◆ Source texts of formatted documents ◆

——

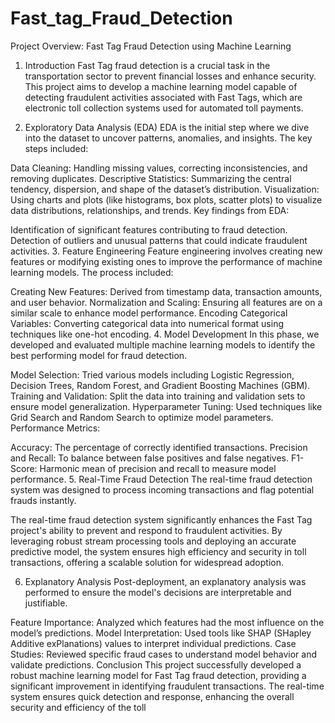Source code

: # Fast_tag_Fraud_Detection
Project Overview: Fast Tag Fraud Detection using Machine Learning
1. Introduction
Fast Tag fraud detection is a crucial task in the transportation sector to prevent financial losses and enhance security. This project aims to develop a machine learning model capable of detecting fraudulent activities associated with Fast Tags, which are electronic toll collection systems used for automated toll payments.

2. Exploratory Data Analysis (EDA)
EDA is the initial step where we dive into the dataset to uncover patterns, anomalies, and insights. The key steps included:

Data Cleaning: Handling missing values, correcting inconsistencies, and removing duplicates.
Descriptive Statistics: Summarizing the central tendency, dispersion, and shape of the dataset’s distribution.
Visualization: Using charts and plots (like histograms, box plots, scatter plots) to visualize data distributions, relationships, and trends.
Key findings from EDA:

Identification of significant features contributing to fraud detection.
Detection of outliers and unusual patterns that could indicate fraudulent activities.
3. Feature Engineering
Feature engineering involves creating new features or modifying existing ones to improve the performance of machine learning models. The process included:

Creating New Features: Derived from timestamp data, transaction amounts, and user behavior.
Normalization and Scaling: Ensuring all features are on a similar scale to enhance model performance.
Encoding Categorical Variables: Converting categorical data into numerical format using techniques like one-hot encoding.
4. Model Development
In this phase, we developed and evaluated multiple machine learning models to identify the best performing model for fraud detection.

Model Selection: Tried various models including Logistic Regression, Decision Trees, Random Forest, and Gradient Boosting Machines (GBM).
Training and Validation: Split the data into training and validation sets to ensure model generalization.
Hyperparameter Tuning: Used techniques like Grid Search and Random Search to optimize model parameters.
Performance Metrics:

Accuracy: The percentage of correctly identified transactions.
Precision and Recall: To balance between false positives and false negatives.
F1-Score: Harmonic mean of precision and recall to measure model performance.
5. Real-Time Fraud Detection
The real-time fraud detection system was designed to process incoming transactions and flag potential frauds instantly.

The real-time fraud detection system significantly enhances the Fast Tag project's ability to prevent and respond to fraudulent activities. By leveraging robust stream processing tools and deploying an accurate predictive model, the system ensures high efficiency and security in toll transactions, offering a scalable solution for widespread adoption.

6. Explanatory Analysis
Post-deployment, an explanatory analysis was performed to ensure the model's decisions are interpretable and justifiable.

Feature Importance: Analyzed which features had the most influence on the model’s predictions.
Model Interpretation: Used tools like SHAP (SHapley Additive exPlanations) values to interpret individual predictions.
Case Studies: Reviewed specific fraud cases to understand model behavior and validate predictions.
Conclusion
This project successfully developed a robust machine learning model for Fast Tag fraud detection, providing a significant improvement in identifying fraudulent transactions. The real-time system ensures quick detection and response, enhancing the overall security and efficiency of the toll 
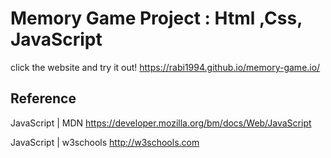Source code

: # Memory Game Project : Html ,Css, JavaScript 
click the website and try it out!
https://rabi1994.github.io/memory-game.io/
## Reference

JavaScript | MDN https://developer.mozilla.org/bm/docs/Web/JavaScript

JavaScript | w3schools http://w3schools.com

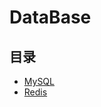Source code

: #  DataBase

## 目录

* [MySQL](/study/DataBase/MySQL/README)
* [Redis](/study/DataBase/Redis/README)

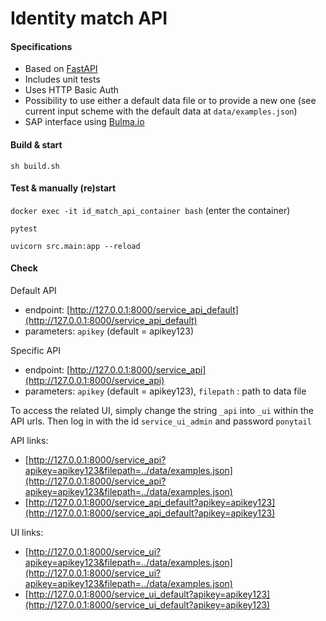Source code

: # Identity match API

#### Specifications
- Based on [FastAPI](fastapi.tiangolo.com/)
- Includes unit tests
- Uses HTTP Basic Auth
- Possibility to use either a default data file or to provide a new one
(see current input scheme with the default data at `data/examples.json`)
- SAP interface using [Bulma.io](https://www.bulma.io)

#### Build & start
``sh build.sh``

#### Test & manually (re)start
``docker exec -it id_match_api_container bash`` (enter the container)

``pytest``

``uvicorn src.main:app --reload``

#### Check

Default API
- endpoint: [http://127.0.0.1:8000/service_api_default](http://127.0.0.1:8000/service_api_default)
- parameters: ``apikey`` (default = apikey123)

Specific API
- endpoint: [http://127.0.0.1:8000/service_api](http://127.0.0.1:8000/service_api)
- parameters: ``apikey`` (default = apikey123), ``filepath`` : path to data file

To access the related UI, simply change the string `_api` into `_ui` within the API urls.
Then log in with the id `service_ui_admin` and password `ponytail`

API links: 
- [http://127.0.0.1:8000/service_api?apikey=apikey123&filepath=../data/examples.json](http://127.0.0.1:8000/service_api?apikey=apikey123&filepath=../data/examples.json)
- [http://127.0.0.1:8000/service_api_default?apikey=apikey123](http://127.0.0.1:8000/service_api_default?apikey=apikey123)

UI links: 
- [http://127.0.0.1:8000/service_ui?apikey=apikey123&filepath=../data/examples.json](http://127.0.0.1:8000/service_ui?apikey=apikey123&filepath=../data/examples.json)
- [http://127.0.0.1:8000/service_ui_default?apikey=apikey123](http://127.0.0.1:8000/service_ui_default?apikey=apikey123)
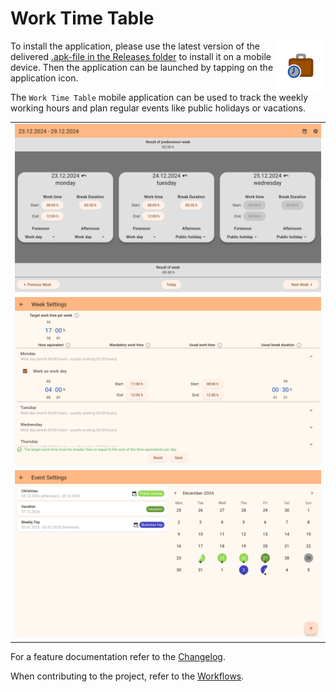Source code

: # Work Time Table

<img style="float: right;" src="./work_time_table_icon.svg" height="80px" />

To install the application, please use the latest version of the delivered [.apk-file in the Releases folder](./Releases) to install it on a mobile device. Then the application can be launched by tapping on the application icon.

<!-- TODO: REFERENCE TO PLAYSTORE -->

The `Work Time Table` mobile application can be used to track the weekly working hours and plan regular events like public holidays or vacations.

<!-- to generate screenshots use `flutter run --flavor docs --release` -->

|                                |
| ------------------------------ |
| ![](./docs/time_input.png)     |
| ![](./docs/week_settings.png)  |
| ![](./docs/event_settings.png) |

For a feature documentation refer to the [Changelog](./Changelog.md).

When contributing to the project, refer to the [Workflows](./Workflows.md).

——

◆ Work to be completed ◆
A word-for-word reproduction is needed of the lines above from the line containing "Post-deployment, an explanatory" through the line containing "to data file", with both ends kept and no pictures.

◆ Your response ◆
Post-deployment, an explanatory analysis was performed to ensure the model's decisions are interpretable and justifiable.

Feature Importance: Analyzed which features had the most influence on the model’s predictions.
Model Interpretation: Used tools like SHAP (SHapley Additive exPlanations) values to interpret individual predictions.
Case Studies: Reviewed specific fraud cases to understand model behavior and validate predictions.
Conclusion
This project successfully developed a robust machine learning model for Fast Tag fraud detection, providing a significant improvement in identifying fraudulent transactions. The real-time system ensures quick detection and response, enhancing the overall security and efficiency of the toll 
Source code

: # Memory Game Project : Html ,Css, JavaScript 
click the website and try it out!
https://rabi1994.github.io/memory-game.io/
## Reference

JavaScript | MDN https://developer.mozilla.org/bm/docs/Web/JavaScript

JavaScript | w3schools http://w3schools.com

Source code

: #  DataBase

## 目录

* [MySQL](/study/DataBase/MySQL/README)
* [Redis](/study/DataBase/Redis/README)

Source code

: # Identity match API

#### Specifications
- Based on [FastAPI](fastapi.tiangolo.com/)
- Includes unit tests
- Uses HTTP Basic Auth
- Possibility to use either a default data file or to provide a new one
(see current input scheme with the default data at `data/examples.json`)
- SAP interface using [Bulma.io](https://www.bulma.io)

#### Build & start
``sh build.sh``

#### Test & manually (re)start
``docker exec -it id_match_api_container bash`` (enter the container)

``pytest``

``uvicorn src.main:app --reload``

#### Check

Default API
- endpoint: [http://127.0.0.1:8000/service_api_default](http://127.0.0.1:8000/service_api_default)
- parameters: ``apikey`` (default = apikey123)

Specific API
- endpoint: [http://127.0.0.1:8000/service_api](http://127.0.0.1:8000/service_api)
- parameters: ``apikey`` (default = apikey123), ``filepath`` : path to data file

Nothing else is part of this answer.